I'm in the interview, and they ask me questions, then ask how I deal with difficult doctors. I tell them about Dr. Grams, everything I've learned by working with her and basically sometimes I just have to have a thick skin and realize their temperament doesn't necessarily have anything to do with me.

I get the position, starting in Minor care (soft 3's, 4's, and 5's) and hopefully will be able to advance into the ER once I'm ready (which won't be for a while!). I started last Tuesday. Twelve hour shifts passed by quickly, and the more I work and study the more I realize how much I have to learn. I start two IVs effortlessly my second day, and then miss one on a 30-something dialysis patient in the main ER (floating with my preceptor to help them out while we were slow) and miss an AC lab draw. I watch the lab tech do it so effortlessly (pretty much made it look like he was sliding the needle into butter and got flash immediately). I follow him out of the room and tell him he just put me to shame (with a smile) and beg him to teach me his secrets. He smiles back and gives me some pointers.

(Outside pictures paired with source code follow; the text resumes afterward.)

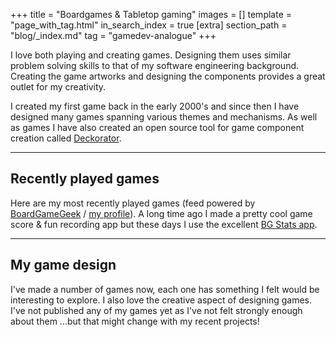 +++
title = "Boardgames & Tabletop gaming"
images = []
template = "page_with_tag.html"
in_search_index = true
[extra]
section_path = "blog/_index.md"
tag = "gamedev-analogue" 
+++

I love both playing and creating games. Designing them uses similar problem solving skills to that of my software engineering background. Creating the game artworks and designing the components provides a great outlet for my creativity.

I created my first game back in the early 2000's and since then I have designed many games spanning various themes and mechanisms. As well as games I have also created an open source tool for game component creation called [Deckorator](/tags/project-game-tools).

---

## Recently played games

Here are my most recently played games (feed powered by [BoardGameGeek](https://boardgamegeek.com/) / [my profile](https://boardgamegeek.com/user/jimmyff)). A long time ago I made a pretty cool game score & fun recording app but these days I use the excellent [BG Stats app](https://www.bgstatsapp.com/).

<style>
.BGGwrapper {
    padding:1em 0;
    display:flex;
    flex-wrap:wrap;
    justify-content: center;
    gap: 8px;
}
.BGGitem {
    height: 90px;
    width: 300px;
    display:flex;
    padding:4px;
    gap:16px;
    align-items:center;
    justify-content:start;

    overflow:hidden;
    font-size: 0.9em;
}
.BGGitem a:first-child {
    display:contents;
}
.BGGitem img {
    height:75px;
    width:75px;
    margin: 0 !important;
    float:none !important;
}
.BGGitem .BGGtitle {

    line-height:1.2em;
}

.BGGitem .BGGtitle a:last-child {
   font-size:0.8em;
   color:var(--subtle-text);  
    line-height:1.6em;
    display:block;
    margin-top:0.3em;
}
.BGGitem .BGGtitle a:last-child::before {
  content: '📅 ';

}
.BGGprovided {
    display:none;
}

@media ((min-width: 480px) and (max-width: 750px)) {
    .BGGwrapper {
        gap: 4px;
    }

    .BGGitem {
        width: 40vw;
    }
}
@media (max-width: 480px) {

    .BGGwrapper {
        gap: 0;
        flex-direction:column;
        flex-wrap:nowrap;
    }

    .BGGitem {
        width: 100%;
    }
}

</style>

<script language="javascript" src="https://boardgamegeek.com/jswidget.php?username=jimmyff&numitems=12&text=title&images=small-fixed&show=recentplays&imagesonly=1&imagepos=left&inline=1&showplaydate=1&domains%5B%5D=boardgame"></script>

---

## My game design

I've made a number of games now, each one has something I felt would be interesting to explore. I also love the creative aspect of designing games. I've not published any of my games yet as I've not felt strongly enough about them ...but that might change with my recent projects!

My preceptor is young but amazing to work with and smart. She doesn't talk a whole lot about herself, but is fun to be around. After our final shift last night we walk out and she asks me what she could do more, what would help, etc. I told her I feel like she could yell more. She laughs and I like her that much more because she gets my sense of humor.

The nurse practitioners change and it's challenging to get their quirks down. They're both down to earth and willing to teach and I like that I can approach them without getting yelled at instantly.

The patients come in, the revolving door of the ER. Flu season is upon us, and we see a lot of pediatric patients. We have a little boy with a raging ear infection who seems to be older than his age (5 going on 25) and tells me he gets his flu shot every year. I give him ear drops and cotton balls and he looks at me and tells me, "You're a good nurse". This makes my week and I know that I'm where I'm supposed to be.

I float over to the ER with Chris for a bit and while I love the chaos and they're so incredibly busy and short and I'll be honest and admit I was overwhelmed, but not in a bad way. We help triage a pt brought in by ambulance who slipped and fell on the ice, now with a fractured ankle. I learn to always put on gloves when removing pants as she was incontinent. Gross...

We get drug seekers but no one really rude yet. Our providers really don't give out narcs for anything...just recommend Motrin and Tylenol. One 20-something fractured his clavicle in a snowboarding accident and he actually got a script for Lortab, but that was pretty much it.

I'm trying to get the charting system down, and getting there slowly. I realize I'll have to do things differently then my preceptor, and start using a blank piece of printer paper folded in fourths. Whenever I do anything, I put the time, room number, and pt initials, along with whatever I need to chart. Put in an order for x-ray, I write it down; give a med, I write it down. Then I highlight it when I chart it.

I've given so many IM Toradol and Phenergan shots. Still trying to figure out the dorsogluteal vs. ventrogluteal thing.

I experienced my first patient(s) that had media involved with their situations. They were fine, but reading the news on my iPhone local news app makes me realize sometimes the news blows things out of proportion.

I have a patient who is in a Fed Ex truck accident and treat him. Then I see his truck on my husband's Facebook. Friend of a friend. Only in Montana.

I go to sleep and I dream of work. I feel a little guilty, missing time with Nate and Dillon. As Nate puts it, we're passing each other in the sheets. I come home at 1am, he's up and gone by 6am. Dillon is talking more and more, and the animals continue to drive me up the wall. The dog is so hyper and stubborn (whose idea was it to get a lab puppy, seriously?).

Taking it one day at a time, looking forward to learning and growing. Trying to ignore the doubt that springs up in the back of my mind at times. The what ifs and fear of making a mistake and being a failure; of not being able to "cut it". One thing at a time.